Les systèmes industriels d’alimentation animale représentent environ 15% de toutes les émissions de gaz à effet de serre et sont la première cause d’extinction des espèces dans le monde. Malgré une prise de conscience croissante d’un tel  impact, le citoyen américain moyen mange encore chaque année plus de 90 kilos de viande, et les débats sur la réduction de la consommation carnée, qui visent à atténuer ce qui est maintenant devenu l’accélération rapide d’une catastrophe écologique, font face au scepticisme voire à la dérision, et ce indépendamment des affiliations politiques.
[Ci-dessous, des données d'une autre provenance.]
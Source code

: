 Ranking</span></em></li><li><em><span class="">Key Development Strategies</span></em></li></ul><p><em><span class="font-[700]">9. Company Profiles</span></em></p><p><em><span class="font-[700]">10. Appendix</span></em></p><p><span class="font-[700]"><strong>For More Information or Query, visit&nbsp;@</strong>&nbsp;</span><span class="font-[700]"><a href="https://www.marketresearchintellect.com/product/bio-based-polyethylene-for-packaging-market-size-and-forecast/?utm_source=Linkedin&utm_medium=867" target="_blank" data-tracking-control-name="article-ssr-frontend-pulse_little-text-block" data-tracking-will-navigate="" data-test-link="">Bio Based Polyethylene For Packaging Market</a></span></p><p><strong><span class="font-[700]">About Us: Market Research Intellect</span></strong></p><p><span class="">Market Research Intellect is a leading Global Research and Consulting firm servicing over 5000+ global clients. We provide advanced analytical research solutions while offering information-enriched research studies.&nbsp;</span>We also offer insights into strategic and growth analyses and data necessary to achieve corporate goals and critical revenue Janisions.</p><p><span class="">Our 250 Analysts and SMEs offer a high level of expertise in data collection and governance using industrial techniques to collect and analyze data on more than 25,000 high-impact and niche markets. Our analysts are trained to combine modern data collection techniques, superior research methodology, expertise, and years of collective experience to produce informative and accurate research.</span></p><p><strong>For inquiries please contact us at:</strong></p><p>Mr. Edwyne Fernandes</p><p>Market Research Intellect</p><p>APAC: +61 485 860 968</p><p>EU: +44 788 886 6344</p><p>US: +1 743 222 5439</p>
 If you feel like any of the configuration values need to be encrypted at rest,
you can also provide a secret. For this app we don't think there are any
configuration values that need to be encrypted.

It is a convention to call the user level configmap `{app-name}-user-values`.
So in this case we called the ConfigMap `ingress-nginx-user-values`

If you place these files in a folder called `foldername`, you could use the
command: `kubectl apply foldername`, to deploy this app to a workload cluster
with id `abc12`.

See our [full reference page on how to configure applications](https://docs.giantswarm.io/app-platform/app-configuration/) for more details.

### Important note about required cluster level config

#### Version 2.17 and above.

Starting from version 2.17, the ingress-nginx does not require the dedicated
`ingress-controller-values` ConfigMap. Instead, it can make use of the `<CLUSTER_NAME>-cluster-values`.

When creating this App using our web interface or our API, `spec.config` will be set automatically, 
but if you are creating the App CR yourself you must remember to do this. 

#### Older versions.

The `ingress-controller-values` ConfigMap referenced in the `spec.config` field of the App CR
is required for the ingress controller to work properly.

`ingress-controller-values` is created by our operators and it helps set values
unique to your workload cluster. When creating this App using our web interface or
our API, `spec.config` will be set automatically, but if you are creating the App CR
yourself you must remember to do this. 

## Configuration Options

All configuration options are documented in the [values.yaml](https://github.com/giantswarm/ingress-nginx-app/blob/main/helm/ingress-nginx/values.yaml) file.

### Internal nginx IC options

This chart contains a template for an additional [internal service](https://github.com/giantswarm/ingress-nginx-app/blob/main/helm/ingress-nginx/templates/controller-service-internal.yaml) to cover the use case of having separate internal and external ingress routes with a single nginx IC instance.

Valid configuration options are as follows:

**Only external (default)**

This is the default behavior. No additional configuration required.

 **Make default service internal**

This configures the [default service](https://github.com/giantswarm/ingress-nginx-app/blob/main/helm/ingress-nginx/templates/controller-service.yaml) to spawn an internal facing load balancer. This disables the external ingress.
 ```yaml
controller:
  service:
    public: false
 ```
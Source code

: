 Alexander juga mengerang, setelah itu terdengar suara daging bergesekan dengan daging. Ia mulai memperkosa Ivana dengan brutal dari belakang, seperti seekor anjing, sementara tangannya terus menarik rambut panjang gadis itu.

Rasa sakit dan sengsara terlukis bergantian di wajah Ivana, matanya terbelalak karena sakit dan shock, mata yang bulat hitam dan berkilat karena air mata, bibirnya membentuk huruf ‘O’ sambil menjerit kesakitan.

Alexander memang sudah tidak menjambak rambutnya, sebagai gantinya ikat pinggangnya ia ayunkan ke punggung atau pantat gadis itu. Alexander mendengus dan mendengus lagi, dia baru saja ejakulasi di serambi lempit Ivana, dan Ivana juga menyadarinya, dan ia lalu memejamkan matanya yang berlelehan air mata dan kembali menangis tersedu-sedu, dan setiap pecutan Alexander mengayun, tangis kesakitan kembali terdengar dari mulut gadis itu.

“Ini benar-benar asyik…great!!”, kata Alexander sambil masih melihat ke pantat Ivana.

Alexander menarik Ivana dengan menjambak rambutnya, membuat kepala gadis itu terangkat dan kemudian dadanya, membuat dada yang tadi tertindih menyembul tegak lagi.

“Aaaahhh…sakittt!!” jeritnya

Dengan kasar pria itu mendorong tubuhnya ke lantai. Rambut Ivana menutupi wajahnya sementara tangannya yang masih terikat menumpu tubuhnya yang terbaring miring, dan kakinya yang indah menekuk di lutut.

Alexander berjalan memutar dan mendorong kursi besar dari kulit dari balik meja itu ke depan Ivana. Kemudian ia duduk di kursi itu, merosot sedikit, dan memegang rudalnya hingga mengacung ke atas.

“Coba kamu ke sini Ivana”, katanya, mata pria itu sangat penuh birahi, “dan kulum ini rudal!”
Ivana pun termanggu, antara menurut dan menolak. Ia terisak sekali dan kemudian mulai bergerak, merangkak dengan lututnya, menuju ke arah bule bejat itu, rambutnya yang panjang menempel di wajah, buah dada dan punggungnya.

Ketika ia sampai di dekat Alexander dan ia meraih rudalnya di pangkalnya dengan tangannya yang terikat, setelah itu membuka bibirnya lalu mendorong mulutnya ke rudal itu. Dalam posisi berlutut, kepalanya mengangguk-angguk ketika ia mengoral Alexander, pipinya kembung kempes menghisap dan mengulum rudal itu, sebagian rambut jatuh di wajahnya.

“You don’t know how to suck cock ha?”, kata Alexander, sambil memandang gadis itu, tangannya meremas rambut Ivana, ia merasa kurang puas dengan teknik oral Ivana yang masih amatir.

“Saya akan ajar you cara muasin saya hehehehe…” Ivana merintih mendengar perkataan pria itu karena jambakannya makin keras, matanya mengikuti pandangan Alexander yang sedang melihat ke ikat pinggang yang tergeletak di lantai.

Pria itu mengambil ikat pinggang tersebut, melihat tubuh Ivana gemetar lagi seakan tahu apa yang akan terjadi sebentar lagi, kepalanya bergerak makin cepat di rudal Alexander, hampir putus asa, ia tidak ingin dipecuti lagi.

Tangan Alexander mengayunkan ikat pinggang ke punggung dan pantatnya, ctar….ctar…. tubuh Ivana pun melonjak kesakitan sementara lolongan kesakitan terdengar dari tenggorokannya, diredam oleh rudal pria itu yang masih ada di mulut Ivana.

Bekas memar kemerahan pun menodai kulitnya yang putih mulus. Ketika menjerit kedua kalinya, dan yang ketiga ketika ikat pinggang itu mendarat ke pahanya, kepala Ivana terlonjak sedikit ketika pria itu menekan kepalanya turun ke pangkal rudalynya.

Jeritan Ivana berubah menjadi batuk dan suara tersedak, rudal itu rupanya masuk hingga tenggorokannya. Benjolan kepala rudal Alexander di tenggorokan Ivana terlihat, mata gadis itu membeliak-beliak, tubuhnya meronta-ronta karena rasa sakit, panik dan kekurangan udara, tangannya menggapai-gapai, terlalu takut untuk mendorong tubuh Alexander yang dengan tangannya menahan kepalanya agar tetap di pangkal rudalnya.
Cette conférence retrace l’émergence de l’industrie de la viande.  Système mondial de marchandise remontant au début de la colonisation du « Nouveau Monde », et désormais profondément lié aux économies et écosystèmes, depuis les hautes plaines du Wyoming jusqu’à la forêt Amazonienne, l’industrie de la viande est une caractéristique essentielle de la culture de consommation américaine de plus en plus exportée dans le monde. John Levi Barnard dessine ici ces trajectoires culturelles et économiques, et leurs combinaisons,  d’abord à partir d’un parcours d’œuvres littéraires allant de La Jungle d’Upton Sinclair (1906) à My Year of Meats : a Novel (Mon épouse américaine) de Ruth Ozeki (1998)– des œuvres qui illustrent le bas coût de la viande et son abondance tout au long du XXème siècle. Il se tourne ensuite vers un éventail de fictions spéculatives, de dystopies et de films qui suggèrent la précarité de ce qui semble pourtant être une ressource inépuisable. Ces œuvres spéculatives – de l’iconique film Soleil Vert (1973) au récent roman Cadavre exquis de l’auteure argentine Agustina Bazterrica – imaginent le manque de viande comme une caractéristique décisive d’un futur dystopique. Cependant, elles ne présentent pas la manière dont le système d’alimentation animale est en lui-même moteur de l’émergence d’une dystopie du présent à travers le réchauffement climatique et l’extinction de masse, sans parler d’une maladie pandémique zoonotique. Ce que ces visions alternatives de l’abondance et du manque révèlent, c’est une culture de la consommation à la fois non-négociable et inépuisable, un dilemme qui réitère ce qui est devenu une vérité générale pour les critiques du capitalisme tardif : il est plus facile d’imaginer la fin du monde humain qu’un monde sans viande.